# Introduction to Quantile Regression

Introduction

Quantile regression using ggplot

Quantile regression using quantreg package

Quantile regression is commonly used in the field of statistics and econometric. In simple linear regression we try to model the conditional mean Y given X=x wherein Quantile Regression we model a conditional quantile value of Y given X = x.

Quantile regression is extremely useful in the cases where we are more interested in Extremes. Consider the following example,

A telecom company(ABC) has around 1M customers and they want to know whether they have maximum share of wallet among their customers or not. For example, consider Robert spends $100 on telecom altogether but with ABC he spends only $20 in these case share of wallet of Robert with ABC will be 20%.

ABC wants to increase the share of wallet and for that they need to identify the potential customers. But the problem is that they don’t have competitor’s data so there is no direct way to measure the share of wallet.

One of the possible options is to identify similar customer set and see what is the maximum spend for the group and share of Nick’s actual spend (e.g., $35) and Maximum Spend in the group (e.g., $100) can be assumed as share of wallet. But you can expect 1000s or 10000s such groups.

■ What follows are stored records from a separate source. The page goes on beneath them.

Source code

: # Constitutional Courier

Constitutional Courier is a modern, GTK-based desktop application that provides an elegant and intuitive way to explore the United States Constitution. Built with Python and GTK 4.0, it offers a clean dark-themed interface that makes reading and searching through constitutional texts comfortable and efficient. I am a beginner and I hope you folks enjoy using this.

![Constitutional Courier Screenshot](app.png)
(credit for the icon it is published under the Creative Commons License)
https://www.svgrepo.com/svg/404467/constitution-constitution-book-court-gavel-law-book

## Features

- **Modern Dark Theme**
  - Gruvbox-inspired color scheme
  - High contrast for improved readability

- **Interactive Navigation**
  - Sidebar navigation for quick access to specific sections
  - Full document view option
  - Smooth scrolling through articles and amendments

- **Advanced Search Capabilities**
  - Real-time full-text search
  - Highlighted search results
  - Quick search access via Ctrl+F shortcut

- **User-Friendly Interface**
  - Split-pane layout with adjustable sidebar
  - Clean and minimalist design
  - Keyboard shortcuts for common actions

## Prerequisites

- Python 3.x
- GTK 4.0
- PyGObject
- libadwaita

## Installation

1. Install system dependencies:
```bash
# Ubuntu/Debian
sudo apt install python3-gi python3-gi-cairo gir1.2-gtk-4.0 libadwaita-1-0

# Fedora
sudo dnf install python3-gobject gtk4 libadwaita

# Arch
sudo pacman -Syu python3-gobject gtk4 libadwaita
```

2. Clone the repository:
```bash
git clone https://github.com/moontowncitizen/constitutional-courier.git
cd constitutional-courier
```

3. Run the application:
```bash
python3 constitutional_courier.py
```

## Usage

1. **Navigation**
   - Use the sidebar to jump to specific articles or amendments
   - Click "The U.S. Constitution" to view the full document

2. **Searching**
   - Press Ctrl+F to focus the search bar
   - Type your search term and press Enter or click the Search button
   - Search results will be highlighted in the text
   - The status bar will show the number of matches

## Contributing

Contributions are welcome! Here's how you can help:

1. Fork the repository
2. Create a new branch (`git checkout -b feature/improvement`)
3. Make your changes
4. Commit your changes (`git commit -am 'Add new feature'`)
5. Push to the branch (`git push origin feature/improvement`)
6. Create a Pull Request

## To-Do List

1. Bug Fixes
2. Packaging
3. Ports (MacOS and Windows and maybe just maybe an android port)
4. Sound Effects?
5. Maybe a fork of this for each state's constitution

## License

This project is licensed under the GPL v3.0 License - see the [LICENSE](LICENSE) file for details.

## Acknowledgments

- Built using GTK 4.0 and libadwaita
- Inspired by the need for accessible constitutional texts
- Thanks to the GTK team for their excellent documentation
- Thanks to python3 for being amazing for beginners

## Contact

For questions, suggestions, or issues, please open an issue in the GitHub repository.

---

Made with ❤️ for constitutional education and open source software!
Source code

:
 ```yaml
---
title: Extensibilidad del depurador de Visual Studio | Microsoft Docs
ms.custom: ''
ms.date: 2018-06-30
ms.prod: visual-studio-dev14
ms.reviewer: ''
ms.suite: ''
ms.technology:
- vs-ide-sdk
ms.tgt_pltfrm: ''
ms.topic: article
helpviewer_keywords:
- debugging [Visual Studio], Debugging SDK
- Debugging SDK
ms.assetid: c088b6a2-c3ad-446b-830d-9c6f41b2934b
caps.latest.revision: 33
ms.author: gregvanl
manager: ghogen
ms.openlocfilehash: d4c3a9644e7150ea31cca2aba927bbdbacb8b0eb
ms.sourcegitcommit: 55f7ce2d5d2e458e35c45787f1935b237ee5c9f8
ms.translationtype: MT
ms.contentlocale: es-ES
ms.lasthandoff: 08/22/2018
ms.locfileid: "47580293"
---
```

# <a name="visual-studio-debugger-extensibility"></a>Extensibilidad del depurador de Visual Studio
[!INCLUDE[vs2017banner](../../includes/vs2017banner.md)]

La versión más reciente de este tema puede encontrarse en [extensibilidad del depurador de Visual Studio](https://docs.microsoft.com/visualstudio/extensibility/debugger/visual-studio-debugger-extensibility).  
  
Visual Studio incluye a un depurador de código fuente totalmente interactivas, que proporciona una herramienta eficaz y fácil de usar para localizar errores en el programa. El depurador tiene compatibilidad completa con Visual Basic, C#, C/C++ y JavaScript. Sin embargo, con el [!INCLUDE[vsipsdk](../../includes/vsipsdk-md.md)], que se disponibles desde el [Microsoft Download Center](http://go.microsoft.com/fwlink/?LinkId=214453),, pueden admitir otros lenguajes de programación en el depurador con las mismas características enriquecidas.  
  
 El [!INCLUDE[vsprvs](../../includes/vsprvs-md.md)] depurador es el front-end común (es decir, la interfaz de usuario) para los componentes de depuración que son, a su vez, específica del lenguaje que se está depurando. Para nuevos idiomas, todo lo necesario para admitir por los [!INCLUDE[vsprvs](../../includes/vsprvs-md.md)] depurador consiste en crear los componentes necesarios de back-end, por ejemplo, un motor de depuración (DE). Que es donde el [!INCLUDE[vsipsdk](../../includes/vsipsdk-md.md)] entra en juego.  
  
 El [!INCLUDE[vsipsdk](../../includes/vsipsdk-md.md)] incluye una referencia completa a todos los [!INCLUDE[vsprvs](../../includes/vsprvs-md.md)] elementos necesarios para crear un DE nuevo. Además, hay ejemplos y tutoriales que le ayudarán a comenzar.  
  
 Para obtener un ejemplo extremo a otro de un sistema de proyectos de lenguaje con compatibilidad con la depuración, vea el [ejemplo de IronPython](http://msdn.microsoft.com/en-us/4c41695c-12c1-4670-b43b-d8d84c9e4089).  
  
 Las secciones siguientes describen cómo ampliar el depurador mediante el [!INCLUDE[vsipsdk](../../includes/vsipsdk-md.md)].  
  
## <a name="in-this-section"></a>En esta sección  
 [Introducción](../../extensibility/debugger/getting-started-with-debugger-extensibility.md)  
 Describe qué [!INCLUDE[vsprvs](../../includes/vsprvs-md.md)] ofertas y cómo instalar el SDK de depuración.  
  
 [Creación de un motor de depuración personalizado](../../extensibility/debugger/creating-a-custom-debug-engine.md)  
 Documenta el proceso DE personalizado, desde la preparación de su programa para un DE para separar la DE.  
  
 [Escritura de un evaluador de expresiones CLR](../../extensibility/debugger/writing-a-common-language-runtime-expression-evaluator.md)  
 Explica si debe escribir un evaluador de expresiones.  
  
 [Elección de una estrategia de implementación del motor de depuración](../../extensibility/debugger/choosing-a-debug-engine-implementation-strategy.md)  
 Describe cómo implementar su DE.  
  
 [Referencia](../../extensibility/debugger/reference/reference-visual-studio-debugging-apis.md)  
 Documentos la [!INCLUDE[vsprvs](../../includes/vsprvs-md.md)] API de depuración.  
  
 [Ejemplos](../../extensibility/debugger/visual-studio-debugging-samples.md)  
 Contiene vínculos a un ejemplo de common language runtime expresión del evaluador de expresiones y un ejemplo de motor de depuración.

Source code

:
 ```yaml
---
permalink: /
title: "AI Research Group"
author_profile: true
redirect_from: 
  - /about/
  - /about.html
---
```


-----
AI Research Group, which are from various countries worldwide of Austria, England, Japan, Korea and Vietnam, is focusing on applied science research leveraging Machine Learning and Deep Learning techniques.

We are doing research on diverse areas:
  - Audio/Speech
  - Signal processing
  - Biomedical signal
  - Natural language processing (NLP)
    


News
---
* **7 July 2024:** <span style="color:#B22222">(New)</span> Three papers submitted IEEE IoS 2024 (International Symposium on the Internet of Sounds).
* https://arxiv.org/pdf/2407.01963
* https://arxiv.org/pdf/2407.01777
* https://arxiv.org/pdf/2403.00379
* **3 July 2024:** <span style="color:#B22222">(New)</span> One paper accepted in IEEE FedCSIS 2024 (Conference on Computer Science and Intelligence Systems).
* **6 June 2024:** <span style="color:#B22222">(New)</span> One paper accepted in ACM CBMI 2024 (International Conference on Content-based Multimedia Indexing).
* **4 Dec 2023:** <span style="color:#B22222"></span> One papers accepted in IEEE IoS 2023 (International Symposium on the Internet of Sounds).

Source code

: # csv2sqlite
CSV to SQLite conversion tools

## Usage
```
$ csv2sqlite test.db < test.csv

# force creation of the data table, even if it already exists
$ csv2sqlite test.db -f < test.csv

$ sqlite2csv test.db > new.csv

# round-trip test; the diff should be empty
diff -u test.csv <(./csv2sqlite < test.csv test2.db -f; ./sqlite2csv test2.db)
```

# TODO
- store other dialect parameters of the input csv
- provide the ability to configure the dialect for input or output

Other option is to fit a linear regression model fitted to a possible quantile (85th, 90th…) instead of fitting through mean.

Developed by Koenker and Bassett (1978), Quantile Regression does the same thing for you.

If you are wondering, quantile is same as percentile the only difference is that quantile talks in the language of fractions i.e. 0.25 instead of 25%

Quantile Regression in R

Roger Koenker developed quantreg package in R.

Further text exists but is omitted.